Whenever "implements" appears in a line, please copy that line from the data.

** Opening SUPPLIED ENTRIES block **

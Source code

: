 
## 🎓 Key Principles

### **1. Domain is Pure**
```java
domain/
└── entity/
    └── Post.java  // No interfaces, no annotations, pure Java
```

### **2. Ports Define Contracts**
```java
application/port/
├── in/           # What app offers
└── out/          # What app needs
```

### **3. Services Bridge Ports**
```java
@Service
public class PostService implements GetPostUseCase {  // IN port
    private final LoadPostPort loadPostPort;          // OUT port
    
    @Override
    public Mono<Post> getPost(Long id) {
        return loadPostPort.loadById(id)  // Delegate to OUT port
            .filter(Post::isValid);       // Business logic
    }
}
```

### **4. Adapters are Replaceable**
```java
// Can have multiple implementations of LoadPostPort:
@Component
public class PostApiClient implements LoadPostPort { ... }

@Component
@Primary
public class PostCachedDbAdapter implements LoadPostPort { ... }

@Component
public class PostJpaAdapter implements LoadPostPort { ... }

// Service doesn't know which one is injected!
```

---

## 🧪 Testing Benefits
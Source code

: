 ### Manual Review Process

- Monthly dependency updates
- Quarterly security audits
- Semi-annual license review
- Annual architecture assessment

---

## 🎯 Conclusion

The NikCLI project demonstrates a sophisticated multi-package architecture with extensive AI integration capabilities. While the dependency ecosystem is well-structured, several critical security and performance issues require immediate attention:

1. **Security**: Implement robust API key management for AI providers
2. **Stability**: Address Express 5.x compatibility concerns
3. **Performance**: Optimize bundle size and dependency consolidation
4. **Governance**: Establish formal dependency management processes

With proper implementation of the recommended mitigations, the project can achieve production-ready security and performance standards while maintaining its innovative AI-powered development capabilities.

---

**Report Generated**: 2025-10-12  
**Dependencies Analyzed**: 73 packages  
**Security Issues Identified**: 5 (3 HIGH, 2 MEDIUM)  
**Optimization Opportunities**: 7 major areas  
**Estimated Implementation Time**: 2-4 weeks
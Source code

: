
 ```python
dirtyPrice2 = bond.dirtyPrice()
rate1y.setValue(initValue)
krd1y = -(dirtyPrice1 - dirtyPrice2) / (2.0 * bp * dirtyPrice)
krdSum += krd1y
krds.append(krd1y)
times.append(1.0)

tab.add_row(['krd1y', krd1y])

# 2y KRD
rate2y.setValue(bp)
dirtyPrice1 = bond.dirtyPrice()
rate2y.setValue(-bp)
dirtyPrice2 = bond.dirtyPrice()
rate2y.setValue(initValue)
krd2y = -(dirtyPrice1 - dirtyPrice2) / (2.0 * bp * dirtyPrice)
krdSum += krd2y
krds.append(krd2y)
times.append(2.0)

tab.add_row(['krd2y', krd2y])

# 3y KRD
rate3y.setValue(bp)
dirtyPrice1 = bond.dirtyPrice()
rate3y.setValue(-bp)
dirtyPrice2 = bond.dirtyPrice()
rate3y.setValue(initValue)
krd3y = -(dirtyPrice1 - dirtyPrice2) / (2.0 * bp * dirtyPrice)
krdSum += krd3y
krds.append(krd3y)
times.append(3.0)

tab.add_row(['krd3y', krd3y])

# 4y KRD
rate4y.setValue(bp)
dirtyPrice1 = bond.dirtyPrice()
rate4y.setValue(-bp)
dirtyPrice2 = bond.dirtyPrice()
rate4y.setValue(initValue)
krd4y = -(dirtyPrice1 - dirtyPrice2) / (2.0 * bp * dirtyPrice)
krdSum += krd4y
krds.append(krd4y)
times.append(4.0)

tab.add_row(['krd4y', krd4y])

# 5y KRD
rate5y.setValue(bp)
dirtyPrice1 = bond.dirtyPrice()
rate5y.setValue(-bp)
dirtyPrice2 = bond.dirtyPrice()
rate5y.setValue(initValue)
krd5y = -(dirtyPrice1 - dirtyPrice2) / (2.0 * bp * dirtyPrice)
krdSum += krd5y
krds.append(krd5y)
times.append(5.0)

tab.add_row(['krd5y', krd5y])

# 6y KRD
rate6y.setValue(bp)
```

** Closing SUPPLIED ENTRIES block **

EXERCISE ANSWER:
public class PostService implements GetPostUseCase {  // IN port
public class PostApiClient implements LoadPostPort { ... }
public class PostCachedDbAdapter implements LoadPostPort { ... }
public class PostJpaAdapter implements LoadPostPort { ... }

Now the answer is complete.